= What is being asked =
Output the entries that follow, word for word.

Collected data entries
____

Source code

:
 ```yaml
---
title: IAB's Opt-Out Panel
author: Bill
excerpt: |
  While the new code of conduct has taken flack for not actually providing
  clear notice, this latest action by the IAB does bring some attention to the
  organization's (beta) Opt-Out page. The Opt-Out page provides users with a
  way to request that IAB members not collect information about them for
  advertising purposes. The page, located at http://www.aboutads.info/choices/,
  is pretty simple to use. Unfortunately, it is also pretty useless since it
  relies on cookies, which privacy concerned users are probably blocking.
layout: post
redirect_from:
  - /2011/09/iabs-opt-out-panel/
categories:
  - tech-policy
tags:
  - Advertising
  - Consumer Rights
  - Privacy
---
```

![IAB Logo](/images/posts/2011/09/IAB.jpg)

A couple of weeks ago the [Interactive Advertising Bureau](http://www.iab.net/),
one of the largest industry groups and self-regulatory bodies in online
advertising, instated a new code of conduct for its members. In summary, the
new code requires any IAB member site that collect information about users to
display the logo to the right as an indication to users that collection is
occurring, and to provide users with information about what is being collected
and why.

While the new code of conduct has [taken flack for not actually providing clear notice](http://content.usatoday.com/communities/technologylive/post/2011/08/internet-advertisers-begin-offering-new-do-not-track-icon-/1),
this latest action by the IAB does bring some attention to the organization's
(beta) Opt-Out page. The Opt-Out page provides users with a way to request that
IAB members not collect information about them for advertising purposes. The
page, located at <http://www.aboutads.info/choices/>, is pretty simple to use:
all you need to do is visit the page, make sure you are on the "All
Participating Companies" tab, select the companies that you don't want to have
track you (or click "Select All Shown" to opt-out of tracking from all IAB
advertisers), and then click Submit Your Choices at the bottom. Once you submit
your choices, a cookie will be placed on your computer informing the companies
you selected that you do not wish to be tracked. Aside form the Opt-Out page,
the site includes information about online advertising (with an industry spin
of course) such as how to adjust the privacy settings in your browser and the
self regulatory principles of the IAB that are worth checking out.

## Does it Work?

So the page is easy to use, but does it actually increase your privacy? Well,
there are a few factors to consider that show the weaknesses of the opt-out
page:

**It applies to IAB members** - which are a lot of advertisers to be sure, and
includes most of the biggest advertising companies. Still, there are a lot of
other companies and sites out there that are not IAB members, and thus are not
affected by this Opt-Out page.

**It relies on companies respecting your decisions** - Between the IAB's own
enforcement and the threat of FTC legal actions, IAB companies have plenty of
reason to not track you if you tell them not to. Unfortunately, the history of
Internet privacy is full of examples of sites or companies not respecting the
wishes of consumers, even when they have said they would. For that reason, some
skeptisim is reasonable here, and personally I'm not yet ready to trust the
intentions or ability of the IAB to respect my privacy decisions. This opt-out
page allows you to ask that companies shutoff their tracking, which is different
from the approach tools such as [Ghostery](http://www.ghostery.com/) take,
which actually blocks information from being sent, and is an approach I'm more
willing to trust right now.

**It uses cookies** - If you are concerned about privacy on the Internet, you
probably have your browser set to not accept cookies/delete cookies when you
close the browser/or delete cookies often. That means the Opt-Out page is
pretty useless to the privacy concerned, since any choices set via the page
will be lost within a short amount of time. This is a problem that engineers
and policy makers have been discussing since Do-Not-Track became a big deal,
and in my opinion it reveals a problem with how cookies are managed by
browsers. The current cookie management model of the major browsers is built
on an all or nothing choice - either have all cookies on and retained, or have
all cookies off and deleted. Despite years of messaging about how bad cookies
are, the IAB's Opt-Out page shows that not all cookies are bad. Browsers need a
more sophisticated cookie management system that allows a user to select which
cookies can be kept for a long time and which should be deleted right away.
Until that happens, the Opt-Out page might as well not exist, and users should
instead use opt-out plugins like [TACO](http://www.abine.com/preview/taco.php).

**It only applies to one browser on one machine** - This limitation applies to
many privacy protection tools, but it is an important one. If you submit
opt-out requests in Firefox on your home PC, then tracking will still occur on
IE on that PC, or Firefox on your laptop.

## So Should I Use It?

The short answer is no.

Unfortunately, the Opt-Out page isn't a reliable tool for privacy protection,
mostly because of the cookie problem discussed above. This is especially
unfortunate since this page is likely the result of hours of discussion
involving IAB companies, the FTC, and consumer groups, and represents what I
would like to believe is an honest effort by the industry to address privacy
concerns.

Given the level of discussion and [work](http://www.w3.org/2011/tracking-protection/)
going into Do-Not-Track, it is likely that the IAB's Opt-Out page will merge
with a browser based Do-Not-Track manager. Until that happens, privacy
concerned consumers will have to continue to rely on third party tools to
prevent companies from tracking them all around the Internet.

____

= Output for this task =
Source code

:
 ```yaml
---
title: IAB's Opt-Out Panel
author: Bill
excerpt: |
  While the new code of conduct has taken flack for not actually providing
  clear notice, this latest action by the IAB does bring some attention to the
  organization's (beta) Opt-Out page. The Opt-Out page provides users with a
  way to request that IAB members not collect information about them for
  advertising purposes. The page, located at http://www.aboutads.info/choices/,
  is pretty simple to use. Unfortunately, it is also pretty useless since it
  relies on cookies, which privacy concerned users are probably blocking.
layout: post
redirect_from:
  - /2011/09/iabs-opt-out-panel/
categories:
  - tech-policy
tags:
  - Advertising
  - Consumer Rights
  - Privacy
---
```

![IAB Logo](/images/posts/2011/09/IAB.jpg)

A couple of weeks ago the [Interactive Advertising Bureau](http://www.iab.net/),
one of the largest industry groups and self-regulatory bodies in online
advertising, instated a new code of conduct for its members. In summary, the
new code requires any IAB member site that collect information about users to
display the logo to the right as an indication to users that collection is
occurring, and to provide users with information about what is being collected
and why.

While the new code of conduct has [taken flack for not actually providing clear notice](http://content.usatoday.com/communities/technologylive/post/2011/08/internet-advertisers-begin-offering-new-do-not-track-icon-/1),
this latest action by the IAB does bring some attention to the organization's
(beta) Opt-Out page. The Opt-Out page provides users with a way to request that
IAB members not collect information about them for advertising purposes. The
page, located at <http://www.aboutads.info/choices/>, is pretty simple to use:
all you need to do is visit the page, make sure you are on the "All
Participating Companies" tab, select the companies that you don't want to have
track you (or click "Select All Shown" to opt-out of tracking from all IAB
advertisers), and then click Submit Your Choices at the bottom. Once you submit
your choices, a cookie will be placed on your computer informing the companies
you selected that you do not wish to be tracked. Aside form the Opt-Out page,
the site includes information about online advertising (with an industry spin
of course) such as how to adjust the privacy settings in your browser and the
self regulatory principles of the IAB that are worth checking out.

## Does it Work?

So the page is easy to use, but does it actually increase your privacy? Well,
there are a few factors to consider that show the weaknesses of the opt-out
page:

**It applies to IAB members** - which are a lot of advertisers to be sure, and
includes most of the biggest advertising companies. Still, there are a lot of
other companies and sites out there that are not IAB members, and thus are not
affected by this Opt-Out page.

**It relies on companies respecting your decisions** - Between the IAB's own
enforcement and the threat of FTC legal actions, IAB companies have plenty of
reason to not track you if you tell them not to. Unfortunately, the history of
Internet privacy is full of examples of sites or companies not respecting the
wishes of consumers, even when they have said they would. For that reason, some
skeptisim is reasonable here, and personally I'm not yet ready to trust the
intentions or ability of the IAB to respect my privacy decisions. This opt-out
page allows you to ask that companies shutoff their tracking, which is different
from the approach tools such as [Ghostery](http://www.ghostery.com/) take,
which actually blocks information from being sent, and is an approach I'm more
willing to trust right now.

**It uses cookies** - If you are concerned about privacy on the Internet, you
probably have your browser set to not accept cookies/delete cookies when you
close the browser/or delete cookies often. That means the Opt-Out page is
pretty useless to the privacy concerned, since any choices set via the page
will be lost within a short amount of time. This is a problem that engineers
and policy makers have been discussing since Do-Not-Track became a big deal,
and in my opinion it reveals a problem with how cookies are managed by
browsers. The current cookie management model of the major browsers is built
on an all or nothing choice - either have all cookies on and retained, or have
all cookies off and deleted. Despite years of messaging about how bad cookies
are, the IAB's Opt-Out page shows that not all cookies are bad. Browsers need a
more sophisticated cookie management system that allows a user to select which
cookies can be kept for a long time and which should be deleted right away.
Until that happens, the Opt-Out page might as well not exist, and users should
instead use opt-out plugins like [TACO](http://www.abine.com/preview/taco.php).

**It only applies to one browser on one machine** - This limitation applies to
many privacy protection tools, but it is an important one. If you submit
opt-out requests in Firefox on your home PC, then tracking will still occur on
IE on that PC, or Firefox on your laptop.

## So Should I Use It?

The short answer is no.

Unfortunately, the Opt-Out page isn't a reliable tool for privacy protection,
mostly because of the cookie problem discussed above. This is especially
unfortunate since this page is likely the result of hours of discussion
involving IAB companies, the FTC, and consumer groups, and represents what I
would like to believe is an honest effort by the industry to address privacy
concerns.

Given the level of discussion and [work](http://www.w3.org/2011/tracking-protection/)
going into Do-Not-Track, it is likely that the IAB's Opt-Out page will merge
with a browser based Do-Not-Track manager. Until that happens, privacy
concerned consumers will have to continue to rely on third party tools to
prevent companies from tracking them all around the Internet.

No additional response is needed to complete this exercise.